Speech Based Low-Complexity Classification of Patients with Amyotrophic Lateral Sclerosis from Healthy Controls: Exploring the Role of Hypernasality
Abstract
Amyotrophic Lateral Sclerosis (ALS) is a neurodegenerative disorder characterized
by motor neuron degeneration, leading to muscle weakness, atrophy,
and speech impairments. Dysarthria, an early symptom in approximately
30% of ALS patients, often presents with hypernasality due to
velopharyngeal dysfunction, observed in around 73.88% of individuals with
bulbar-onset ALS. These speech impairments significantly impact communication
and quality of life. Current ALS monitoring methods, such as clinical
assessments, genetic testing, electromyography (EMG), and magnetic
resonance imaging (MRI), are time-consuming and invasive. In contrast,
speech-based approaches provide a non-invasive and efficient alternative.
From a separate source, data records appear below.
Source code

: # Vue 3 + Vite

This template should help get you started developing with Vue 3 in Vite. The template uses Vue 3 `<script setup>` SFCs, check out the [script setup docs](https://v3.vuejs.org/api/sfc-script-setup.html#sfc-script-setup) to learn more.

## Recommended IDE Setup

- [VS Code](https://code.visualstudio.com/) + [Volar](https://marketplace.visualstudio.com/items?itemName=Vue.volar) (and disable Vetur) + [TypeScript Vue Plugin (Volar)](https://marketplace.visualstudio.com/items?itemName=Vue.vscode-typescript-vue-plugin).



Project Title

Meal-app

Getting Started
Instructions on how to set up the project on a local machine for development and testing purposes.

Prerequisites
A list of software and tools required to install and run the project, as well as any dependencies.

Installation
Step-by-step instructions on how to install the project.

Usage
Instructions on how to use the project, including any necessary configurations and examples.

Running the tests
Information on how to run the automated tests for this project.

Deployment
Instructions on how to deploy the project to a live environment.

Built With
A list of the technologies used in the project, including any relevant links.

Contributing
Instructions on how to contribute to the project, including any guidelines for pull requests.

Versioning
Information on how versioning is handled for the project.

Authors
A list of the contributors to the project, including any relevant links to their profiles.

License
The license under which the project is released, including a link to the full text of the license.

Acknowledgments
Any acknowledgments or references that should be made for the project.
However, the lack of large ALS-specific speech datasets hinders model development.
This study aims to develop a simplified, low-complexity model
to distinguish ALS speech from healthy control (HC) speech, using hypernasality
as a key indicator, and avoiding the need for large ALS-specific
datasets.
The study begins by investigating hypernasality in ALS speech across
varying dysarthria severity, using HuBERT (Hidden Unit BERT) representations
and Mel-frequency cepstral coefficients (MFCC) features. Next,
the research focuses on simplifying deep learning models using the traditional
method of training on ALS and HC dataset, transitioning from
complex Convolutional Neural Networks (CNNs) and Bidirectional Long
Short-Term Memory (BiLSTM) models to simpler Deep Neural Networks
(DNNs) and Support Vector Machines (SVMs). These models are trained
using HuBERT representations, and MFCC and their derivatives (deltas
and double-deltas) as the feature, with various temporal statistics explored.
The individual components and coefficients of the MFCC and its derivatives
are also analyzed separately to reduce feature dimensionality and compuitational cost. The study also integrates hypernasality into the ALS vs. HC
classification by training a model for nasal vs. non-nasal phoneme classification
using healthy speech data. The model classifies ALS as the nasal
class and HC as the non-nasal class, demonstrating effectiveness in distinguishing
ALS speech from HC speech. Finally, the study analyzes classification
accuracies with and without using nasality, considering varying sizes
of ALS dataset. It explores the potential of nasality to provide reliable
classification results, particularly in cases where ALS data is limited.
The results show that nasality increases with disease severity, as observed
through both experimental results and perceptual analysis. Using
the traditional method and HuBERT representation as the feature, the
CNN-BiLSTM model achieves an average accuracy of 85.18% for Spontaneous
Speech (SPON) task and 85.21% for Diadochokinetic Rate (DIDK)
task, while the SVM model shows a decrease in accuracy by 7.87% for
SPON and 6.50% for DIDK, but the SVM requires significantly fewer
resources, with only 769 parameters and 1,536 floating-point operations
(FLOPs), compared to CNN-BiLSTM’s 1,761,032 parameters
and 2,840,000 FLOPs. MFCC features achieve similar accuracy to
HuBERT, with an average accuracy of 77.24% for SPON and 77.21%
for DIDK using 37 parameters and 72 FLOPs using SVM, compared
to HuBERT’s 769 parameters and 1,536 FLOPs. Dimensionality reduction
of MFCC minimizes complexity, with the individual delta and
double delta coefficients giving highest accuracy for the SVM model of
78.24% for SPON and 78.16% for DIDK, using only 2 parameters and
2 FLOPs. On using nasality as an indicator, for the SPON task, the
CNN-BiLSTM model achieves a maximum accuracy of 68.63%, while the
SVM model achieves 70.15% accuracy with much lower complexity (769
parameters and 1,536 FLOPs compared to 1,761,032 parameters and
2,840,000 FLOPs for CNN-BiLSTM). Similarly, for the DIDK task, the
CNN-BiLSTM reaches 80.74% accuracy, while DNN models and SVM provide
comparable accuracy with significantly reduced computational cost.
The nasality-based method maintains relatively stable accuracy across different
dataset sizes, outperforming the traditional method by 2-6% for
SPON and 2-10% for DIDK when using only 10% of the dataset, and
achieving up to a 3% improvement for DIDK with 40% of the data.